DESPITE 51 years of Independence we are still nowhere when it comes to race relations. In fact, racial issues are more pronounce now than during the pre-Independence period.
The main culprits are the politicians who will not hesitate to play to the gallery for their own self interest.
As national leaders, they call on the people to unite, to respect one another and to create a Bangsa Malaysia.
But the moment they stand on their political platform they hurl abuses at one another with very strong racial undertones.
We may have achieved First World status but our politicians’ behaviour and attitudes reflect that of Third World leaders.
Their unruly behaviour in Parliament can put the Apes in Planet of the Apes movie to shame.
Our politicians need to learn some decorum. They need to inculcate good values.
They need to project the image of a civil society. They need to show the world that Malaysia has come of age.
The Malays, Chinese and Indians who walk the street and live in the kampung and small towns have no problem with one another.
Being Malaysians and multi-racial they have nothing but mutual respect for one another.
They could sit down and drink coffee together without any feeling of racial barrier.
What makes their temperature rise are the racial rhetoric from the politicians who see every issues from a racial perspective. And the politicians are given prominence by vernacular press.
The latest issue is on Social Contract. One wonders how many of them have read Jean Jaques Rousseau’s “The Social Contract” to understand the great French philosopher thinking.
Then there is the issue of using English as medium of instruction. The same politicians who are against it send their children to International schools.
There are many other examples that make the ordinary folks begin to wonder whether politicians are the right people to govern the country.
We need politicians like the late Tun Razak, Tun Dr Ismail, Tun Sambanthan, Tun Tan Siew Sin, etc.

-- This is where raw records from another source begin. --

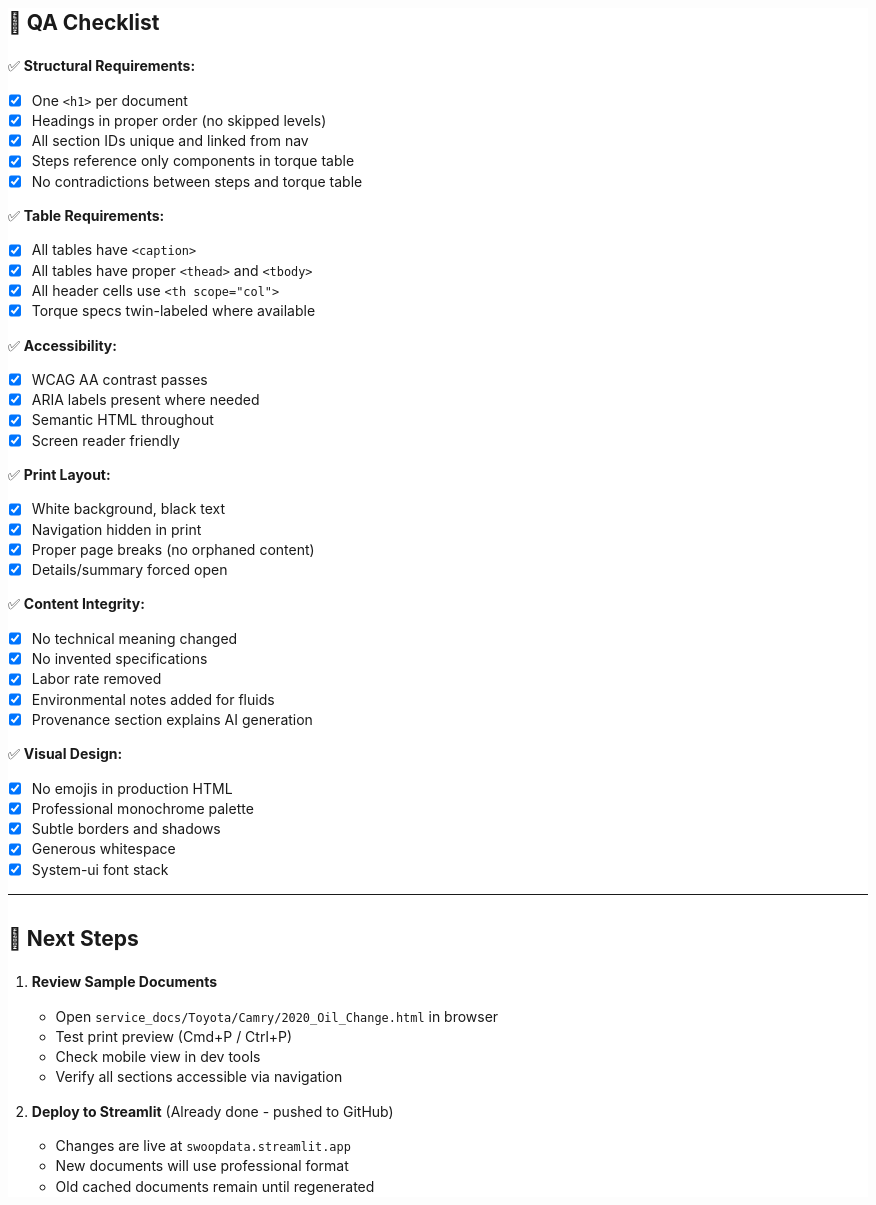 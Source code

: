 
## 📝 QA Checklist

✅ **Structural Requirements:**
- [x] One `<h1>` per document
- [x] Headings in proper order (no skipped levels)
- [x] All section IDs unique and linked from nav
- [x] Steps reference only components in torque table
- [x] No contradictions between steps and torque table

✅ **Table Requirements:**
- [x] All tables have `<caption>`
- [x] All tables have proper `<thead>` and `<tbody>`
- [x] All header cells use `<th scope="col">`
- [x] Torque specs twin-labeled where available

✅ **Accessibility:**
- [x] WCAG AA contrast passes
- [x] ARIA labels present where needed
- [x] Semantic HTML throughout
- [x] Screen reader friendly

✅ **Print Layout:**
- [x] White background, black text
- [x] Navigation hidden in print
- [x] Proper page breaks (no orphaned content)
- [x] Details/summary forced open

✅ **Content Integrity:**
- [x] No technical meaning changed
- [x] No invented specifications
- [x] Labor rate removed
- [x] Environmental notes added for fluids
- [x] Provenance section explains AI generation

✅ **Visual Design:**
- [x] No emojis in production HTML
- [x] Professional monochrome palette
- [x] Subtle borders and shadows
- [x] Generous whitespace
- [x] System-ui font stack

---

## 🎯 Next Steps

1. **Review Sample Documents**
   - Open `service_docs/Toyota/Camry/2020_Oil_Change.html` in browser
   - Test print preview (Cmd+P / Ctrl+P)
   - Check mobile view in dev tools
   - Verify all sections accessible via navigation

2. **Deploy to Streamlit** (Already done - pushed to GitHub)
   - Changes are live at `swoopdata.streamlit.app`
   - New documents will use professional format
   - Old cached documents remain until regenerated
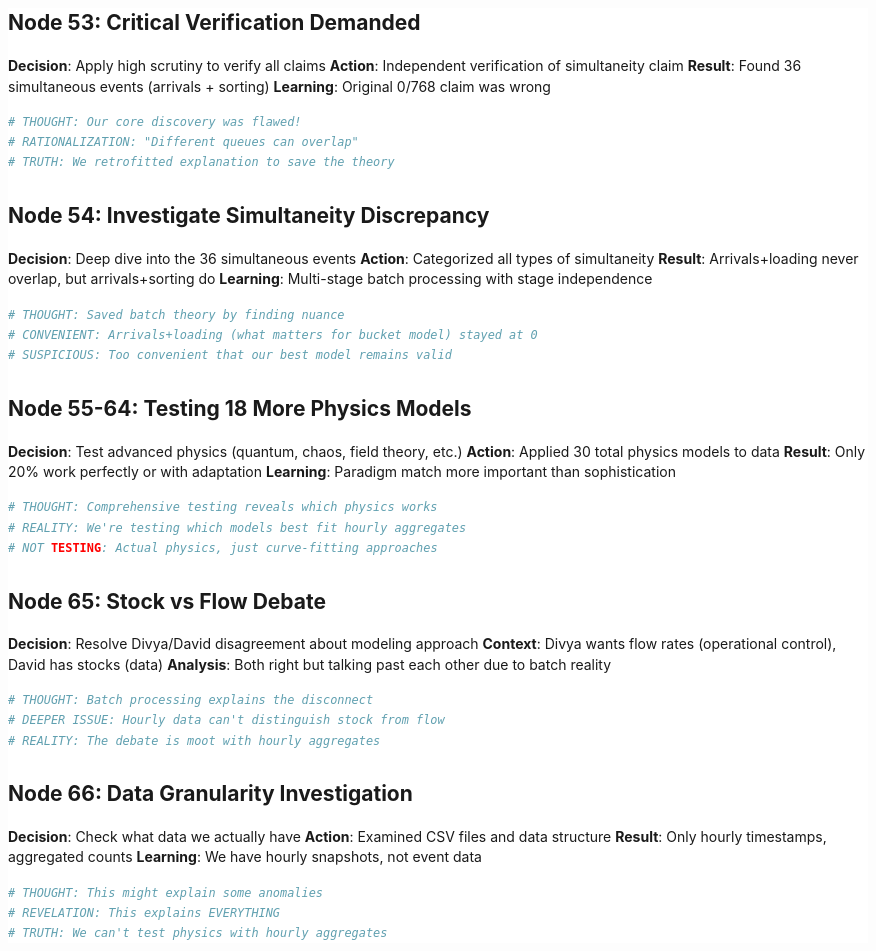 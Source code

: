 ## Node 53: Critical Verification Demanded
**Decision**: Apply high scrutiny to verify all claims
**Action**: Independent verification of simultaneity claim
**Result**: Found 36 simultaneous events (arrivals + sorting)
**Learning**: Original 0/768 claim was wrong
```python
# THOUGHT: Our core discovery was flawed!
# RATIONALIZATION: "Different queues can overlap"
# TRUTH: We retrofitted explanation to save the theory
```

## Node 54: Investigate Simultaneity Discrepancy
**Decision**: Deep dive into the 36 simultaneous events
**Action**: Categorized all types of simultaneity
**Result**: Arrivals+loading never overlap, but arrivals+sorting do
**Learning**: Multi-stage batch processing with stage independence
```python
# THOUGHT: Saved batch theory by finding nuance
# CONVENIENT: Arrivals+loading (what matters for bucket model) stayed at 0
# SUSPICIOUS: Too convenient that our best model remains valid
```

## Node 55-64: Testing 18 More Physics Models
**Decision**: Test advanced physics (quantum, chaos, field theory, etc.)
**Action**: Applied 30 total physics models to data
**Result**: Only 20% work perfectly or with adaptation
**Learning**: Paradigm match more important than sophistication
```python
# THOUGHT: Comprehensive testing reveals which physics works
# REALITY: We're testing which models best fit hourly aggregates
# NOT TESTING: Actual physics, just curve-fitting approaches
```

## Node 65: Stock vs Flow Debate
**Decision**: Resolve Divya/David disagreement about modeling approach
**Context**: Divya wants flow rates (operational control), David has stocks (data)
**Analysis**: Both right but talking past each other due to batch reality
```python
# THOUGHT: Batch processing explains the disconnect
# DEEPER ISSUE: Hourly data can't distinguish stock from flow
# REALITY: The debate is moot with hourly aggregates
```

## Node 66: Data Granularity Investigation
**Decision**: Check what data we actually have
**Action**: Examined CSV files and data structure
**Result**: Only hourly timestamps, aggregated counts
**Learning**: We have hourly snapshots, not event data
```python
# THOUGHT: This might explain some anomalies
# REVELATION: This explains EVERYTHING
# TRUTH: We can't test physics with hourly aggregates
```
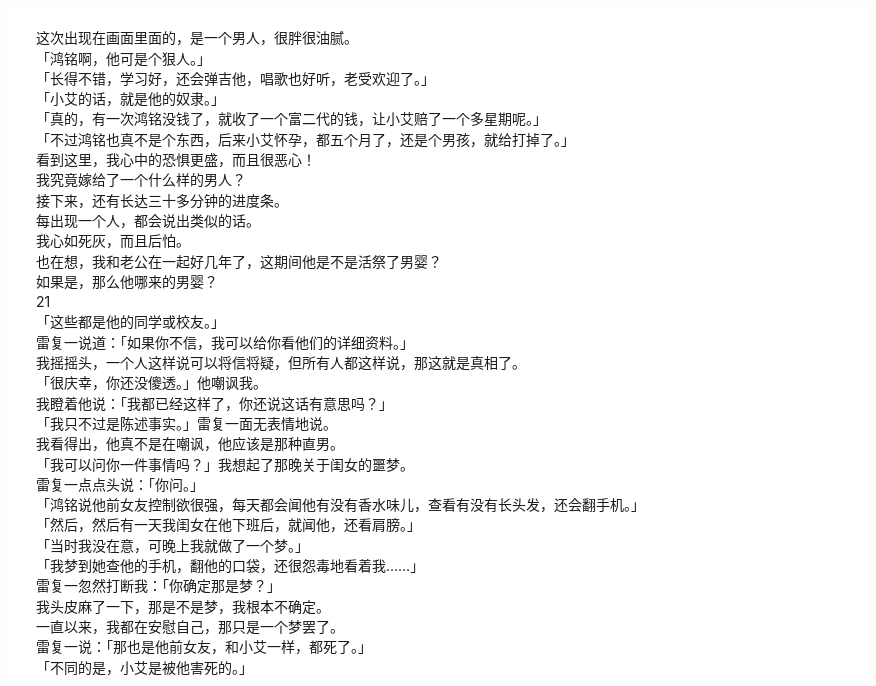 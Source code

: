 <br>   
&emsp;&emsp;这次出现在画面里面的，是一个男人，很胖很油腻。  
<br>   
&emsp;&emsp;「鸿铭啊，他可是个狠人。」  
<br>   
&emsp;&emsp;「长得不错，学习好，还会弹吉他，唱歌也好听，老受欢迎了。」  
<br>   
&emsp;&emsp;「小艾的话，就是他的奴隶。」  
<br>   
&emsp;&emsp;「真的，有一次鸿铭没钱了，就收了一个富二代的钱，让小艾赔了一个多星期呢。」  
<br>   
&emsp;&emsp;「不过鸿铭也真不是个东西，后来小艾怀孕，都五个月了，还是个男孩，就给打掉了。」  
<br>   
&emsp;&emsp;看到这里，我心中的恐惧更盛，而且很恶心！  
<br>   
&emsp;&emsp;我究竟嫁给了一个什么样的男人？  
<br>   
&emsp;&emsp;接下来，还有长达三十多分钟的进度条。  
<br>   
&emsp;&emsp;每出现一个人，都会说出类似的话。  
<br>   
&emsp;&emsp;我心如死灰，而且后怕。  
<br>   
&emsp;&emsp;也在想，我和老公在一起好几年了，这期间他是不是活祭了男婴？  
<br>   
&emsp;&emsp;如果是，那么他哪来的男婴？  
<br>   
&emsp;&emsp;21  
<br>   
&emsp;&emsp;「这些都是他的同学或校友。」  
<br>   
&emsp;&emsp;雷复一说道：「如果你不信，我可以给你看他们的详细资料。」  
<br>   
&emsp;&emsp;我摇摇头，一个人这样说可以将信将疑，但所有人都这样说，那这就是真相了。  
<br>   
&emsp;&emsp;「很庆幸，你还没傻透。」他嘲讽我。  
<br>   
&emsp;&emsp;我瞪着他说：「我都已经这样了，你还说这话有意思吗？」  
<br>   
&emsp;&emsp;「我只不过是陈述事实。」雷复一面无表情地说。  
<br>   
&emsp;&emsp;我看得出，他真不是在嘲讽，他应该是那种直男。  
<br>   
&emsp;&emsp;「我可以问你一件事情吗？」我想起了那晚关于闺女的噩梦。  
<br>   
&emsp;&emsp;雷复一点点头说：「你问。」  
<br>   
&emsp;&emsp;「鸿铭说他前女友控制欲很强，每天都会闻他有没有香水味儿，查看有没有长头发，还会翻手机。」  
<br>   
&emsp;&emsp;「然后，然后有一天我闺女在他下班后，就闻他，还看肩膀。」  
<br>   
&emsp;&emsp;「当时我没在意，可晚上我就做了一个梦。」  
<br>   
&emsp;&emsp;「我梦到她查他的手机，翻他的口袋，还很怨毒地看着我……」  
<br>   
&emsp;&emsp;雷复一忽然打断我：「你确定那是梦？」  
<br>   
&emsp;&emsp;我头皮麻了一下，那是不是梦，我根本不确定。  
<br>   
&emsp;&emsp;一直以来，我都在安慰自己，那只是一个梦罢了。  
<br>   
&emsp;&emsp;雷复一说：「那也是他前女友，和小艾一样，都死了。」  
<br>   
&emsp;&emsp;「不同的是，小艾是被他害死的。」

We need politicians with a high sense of duty to the King, country and people.
Maybe the respective political parties need to carry out some self appraisal.
What values are they trying to inculcate to the young? What image are they trying to portray? What culture are they trying to create?
I have high respect for Raja Muda Perak Raja Nazrin for his intellect, wisdom and righteousness.
I suggest Raja Nazrin play the role of advisor to politicians so that a truly civil society as envisioned by Rousseau becomes a way of life in Malaysia.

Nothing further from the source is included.